[[ SOURCE RECORDS open ]]

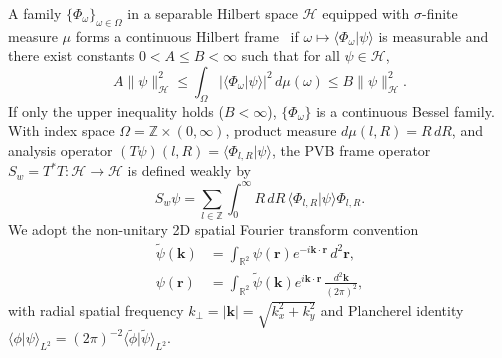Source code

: \documentclass[aps,pra,onecolumn,notitlepage,11pt,tightenlines,amsmath,amssymb,floatfix,longbibliography]{revtex4-2}
\providecommand{\braket}[2]{\langle#1\vert#2\rangle}
\providecommand{\abs}[1]{\lvert#1\rvert}
\providecommand{\norm}[1]{\lVert#1\rVert}
\begin{document}
A family $\{\Phi_\omega\}_{\omega\in\Omega}$ in a separable Hilbert space $\mathcal{H}$ equipped with $\sigma$-finite measure $\mu$ forms a continuous Hilbert frame~\cite{Duffin1952,Daubechies1990,Ali1993,Christensen2016} if $\omega \mapsto \braket{\Phi_\omega}{\psi}$ is measurable and there exist constants $0 < A \le B < \infty$ such that for all $\psi \in \mathcal{H}$,
\begin{equation}
A \norm{\psi}_{\mathcal{H}}^2 \le \int_\Omega \abs{\braket{\Phi_\omega}{\psi}}^2\,d\mu(\omega) \le B \norm{\psi}_{\mathcal{H}}^2.
\label{eq:frame_def}
\end{equation}
If only the upper inequality holds ($B < \infty$), $\{\Phi_\omega\}$ is a continuous Bessel family. With index space $\Omega = \mathbb{Z} \times (0,\infty)$, product measure $d\mu(l,R) = R\,dR$, and analysis operator $(T\psi)(l,R) = \braket{\Phi_{l,R}}{\psi}$, the PVB frame operator $S_w = T^* T : \mathcal{H} \to \mathcal{H}$ is defined weakly by
\begin{equation}
S_w\psi = \sum_{l\in\mathbb{Z}} \int_0^\infty R\,dR\, \braket{\Phi_{l,R}}{\psi}\Phi_{l,R}.
\label{eq:frame_op}
\end{equation}
We adopt the non-unitary 2D spatial Fourier transform convention
\begin{align}
\widetilde{\psi}(\mathbf{k}) &= \int_{\mathbb{R}^2} \psi(\mathbf{r}) e^{-i\mathbf{k}\cdot\mathbf{r}}\,d^2\mathbf{r}, \nonumber \\
\psi(\mathbf{r}) &= \int_{\mathbb{R}^2} \widetilde{\psi}(\mathbf{k}) e^{i\mathbf{k}\cdot\mathbf{r}}\,\frac{d^2\mathbf{k}}{(2\pi)^2},
\label{eq:ft_convention}
\end{align}
with radial spatial frequency $k_\perp = \abs{\mathbf{k}} = \sqrt{k_x^2 + k_y^2}$ and Plancherel identity $\braket{\phi}{\psi}_{L^2} = (2\pi)^{-2}\braket{\widetilde{\phi}}{\widetilde{\psi}}_{L^2}$.
\end{document}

[[ SOURCE RECORDS closed ]]

Reproduce all of the entries word for word, skipping any pictures they hold.

TASK OUTPUT:
Source code

: \documentclass[aps,pra,onecolumn,notitlepage,11pt,tightenlines,amsmath,amssymb,floatfix,longbibliography]{revtex4-2}
\providecommand{\braket}[2]{\langle#1\vert#2\rangle}
\providecommand{\abs}[1]{\lvert#1\rvert}
\providecommand{\norm}[1]{\lVert#1\rVert}
\begin{document}
A family $\{\Phi_\omega\}_{\omega\in\Omega}$ in a separable Hilbert space $\mathcal{H}$ equipped with $\sigma$-finite measure $\mu$ forms a continuous Hilbert frame~\cite{Duffin1952,Daubechies1990,Ali1993,Christensen2016} if $\omega \mapsto \braket{\Phi_\omega}{\psi}$ is measurable and there exist constants $0 < A \le B < \infty$ such that for all $\psi \in \mathcal{H}$,
\begin{equation}
A \norm{\psi}_{\mathcal{H}}^2 \le \int_\Omega \abs{\braket{\Phi_\omega}{\psi}}^2\,d\mu(\omega) \le B \norm{\psi}_{\mathcal{H}}^2.
\label{eq:frame_def}
\end{equation}
If only the upper inequality holds ($B < \infty$), $\{\Phi_\omega\}$ is a continuous Bessel family. With index space $\Omega = \mathbb{Z} \times (0,\infty)$, product measure $d\mu(l,R) = R\,dR$, and analysis operator $(T\psi)(l,R) = \braket{\Phi_{l,R}}{\psi}$, the PVB frame operator $S_w = T^* T : \mathcal{H} \to \mathcal{H}$ is defined weakly by
\begin{equation}
S_w\psi = \sum_{l\in\mathbb{Z}} \int_0^\infty R\,dR\, \braket{\Phi_{l,R}}{\psi}\Phi_{l,R}.
\label{eq:frame_op}
\end{equation}
We adopt the non-unitary 2D spatial Fourier transform convention
\begin{align}
\widetilde{\psi}(\mathbf{k}) &= \int_{\mathbb{R}^2} \psi(\mathbf{r}) e^{-i\mathbf{k}\cdot\mathbf{r}}\,d^2\mathbf{r}, \nonumber \\
\psi(\mathbf{r}) &= \int_{\mathbb{R}^2} \widetilde{\psi}(\mathbf{k}) e^{i\mathbf{k}\cdot\mathbf{r}}\,\frac{d^2\mathbf{k}}{(2\pi)^2},
\label{eq:ft_convention}
\end{align}
with radial spatial frequency $k_\perp = \abs{\mathbf{k}} = \sqrt{k_x^2 + k_y^2}$ and Plancherel identity $\braket{\phi}{\psi}_{L^2} = (2\pi)^{-2}\braket{\widetilde{\phi}}{\widetilde{\psi}}_{L^2}$.
\end{document}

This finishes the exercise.